**Task prompt**
Write out each record exactly as it stands. No pictures belong in the copy.

[Stored records]
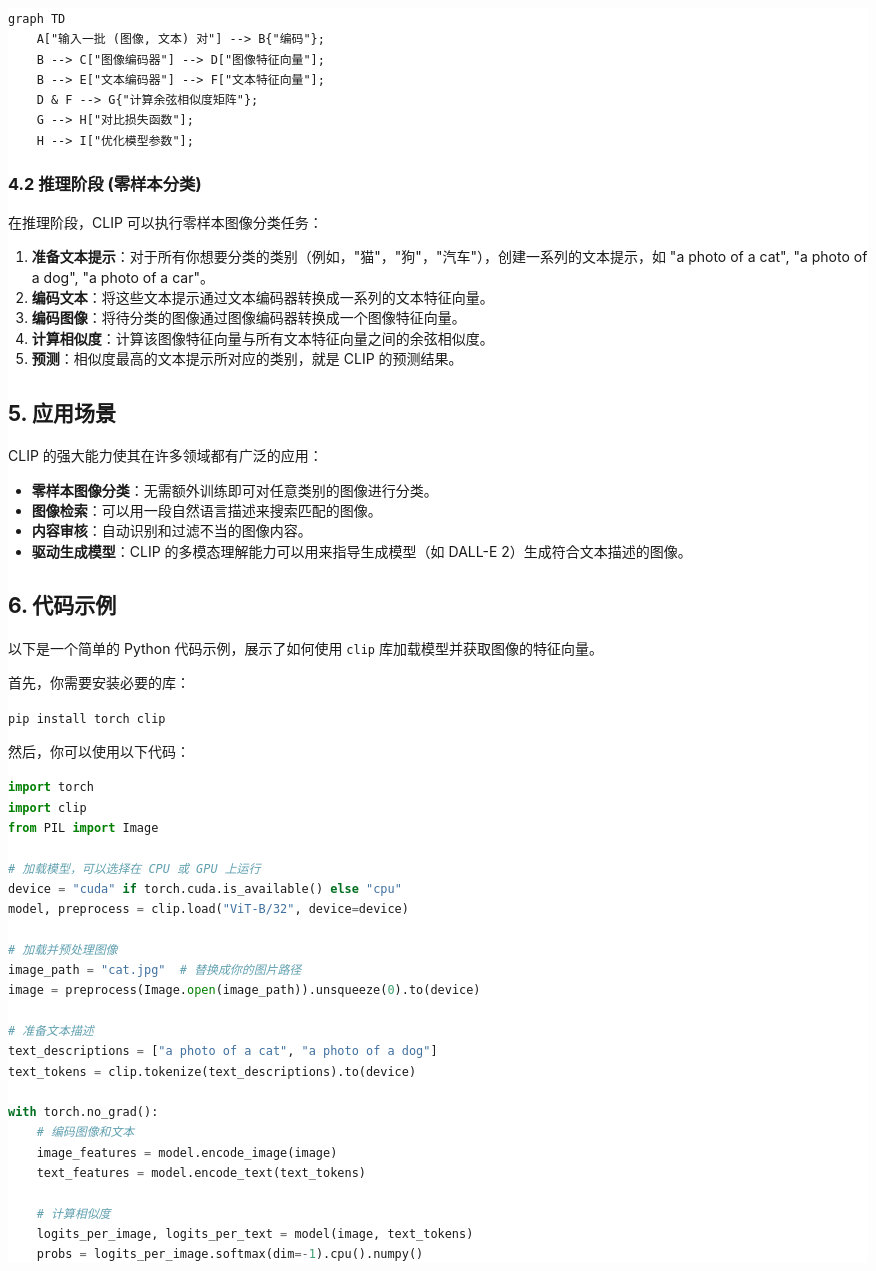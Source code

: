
 ```mermaid
graph TD
    A["输入一批 (图像, 文本) 对"] --> B{"编码"};
    B --> C["图像编码器"] --> D["图像特征向量"];
    B --> E["文本编码器"] --> F["文本特征向量"];
    D & F --> G{"计算余弦相似度矩阵"};
    G --> H["对比损失函数"];
    H --> I["优化模型参数"];
```

### 4.2 推理阶段 (零样本分类)

在推理阶段，CLIP 可以执行零样本图像分类任务：

1.  **准备文本提示**：对于所有你想要分类的类别（例如，"猫"，"狗"，"汽车"），创建一系列的文本提示，如 "a photo of a cat", "a photo of a dog", "a photo of a car"。
2.  **编码文本**：将这些文本提示通过文本编码器转换成一系列的文本特征向量。
3.  **编码图像**：将待分类的图像通过图像编码器转换成一个图像特征向量。
4.  **计算相似度**：计算该图像特征向量与所有文本特征向量之间的余弦相似度。
5.  **预测**：相似度最高的文本提示所对应的类别，就是 CLIP 的预测结果。

## 5. 应用场景

CLIP 的强大能力使其在许多领域都有广泛的应用：

*   **零样本图像分类**：无需额外训练即可对任意类别的图像进行分类。
*   **图像检索**：可以用一段自然语言描述来搜索匹配的图像。
*   **内容审核**：自动识别和过滤不当的图像内容。
*   **驱动生成模型**：CLIP 的多模态理解能力可以用来指导生成模型（如 DALL-E 2）生成符合文本描述的图像。

## 6. 代码示例

以下是一个简单的 Python 代码示例，展示了如何使用 `clip` 库加载模型并获取图像的特征向量。

首先，你需要安装必要的库：

```bash
pip install torch clip
```

然后，你可以使用以下代码：

```python
import torch
import clip
from PIL import Image

# 加载模型，可以选择在 CPU 或 GPU 上运行
device = "cuda" if torch.cuda.is_available() else "cpu"
model, preprocess = clip.load("ViT-B/32", device=device)

# 加载并预处理图像
image_path = "cat.jpg"  # 替换成你的图片路径
image = preprocess(Image.open(image_path)).unsqueeze(0).to(device)

# 准备文本描述
text_descriptions = ["a photo of a cat", "a photo of a dog"]
text_tokens = clip.tokenize(text_descriptions).to(device)

with torch.no_grad():
    # 编码图像和文本
    image_features = model.encode_image(image)
    text_features = model.encode_text(text_tokens)
    
    # 计算相似度
    logits_per_image, logits_per_text = model(image, text_tokens)
    probs = logits_per_image.softmax(dim=-1).cpu().numpy()
```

**Answer below**
Source code

:
 ```mermaid
graph TD
    A["输入一批 (图像, 文本) 对"] --> B{"编码"};
    B --> C["图像编码器"] --> D["图像特征向量"];
    B --> E["文本编码器"] --> F["文本特征向量"];
    D & F --> G{"计算余弦相似度矩阵"};
    G --> H["对比损失函数"];
    H --> I["优化模型参数"];
```

### 4.2 推理阶段 (零样本分类)

在推理阶段，CLIP 可以执行零样本图像分类任务：

1.  **准备文本提示**：对于所有你想要分类的类别（例如，"猫"，"狗"，"汽车"），创建一系列的文本提示，如 "a photo of a cat", "a photo of a dog", "a photo of a car"。
2.  **编码文本**：将这些文本提示通过文本编码器转换成一系列的文本特征向量。
3.  **编码图像**：将待分类的图像通过图像编码器转换成一个图像特征向量。
4.  **计算相似度**：计算该图像特征向量与所有文本特征向量之间的余弦相似度。
5.  **预测**：相似度最高的文本提示所对应的类别，就是 CLIP 的预测结果。

## 5. 应用场景

CLIP 的强大能力使其在许多领域都有广泛的应用：

*   **零样本图像分类**：无需额外训练即可对任意类别的图像进行分类。
*   **图像检索**：可以用一段自然语言描述来搜索匹配的图像。
*   **内容审核**：自动识别和过滤不当的图像内容。
*   **驱动生成模型**：CLIP 的多模态理解能力可以用来指导生成模型（如 DALL-E 2）生成符合文本描述的图像。

## 6. 代码示例

以下是一个简单的 Python 代码示例，展示了如何使用 `clip` 库加载模型并获取图像的特征向量。

首先，你需要安装必要的库：

```bash
pip install torch clip
```

然后，你可以使用以下代码：

```python
import torch
import clip
from PIL import Image

# 加载模型，可以选择在 CPU 或 GPU 上运行
device = "cuda" if torch.cuda.is_available() else "cpu"
model, preprocess = clip.load("ViT-B/32", device=device)

# 加载并预处理图像
image_path = "cat.jpg"  # 替换成你的图片路径
image = preprocess(Image.open(image_path)).unsqueeze(0).to(device)

# 准备文本描述
text_descriptions = ["a photo of a cat", "a photo of a dog"]
text_tokens = clip.tokenize(text_descriptions).to(device)

with torch.no_grad():
    # 编码图像和文本
    image_features = model.encode_image(image)
    text_features = model.encode_text(text_tokens)
    
    # 计算相似度
    logits_per_image, logits_per_text = model(image, text_tokens)
    probs = logits_per_image.softmax(dim=-1).cpu().numpy()
```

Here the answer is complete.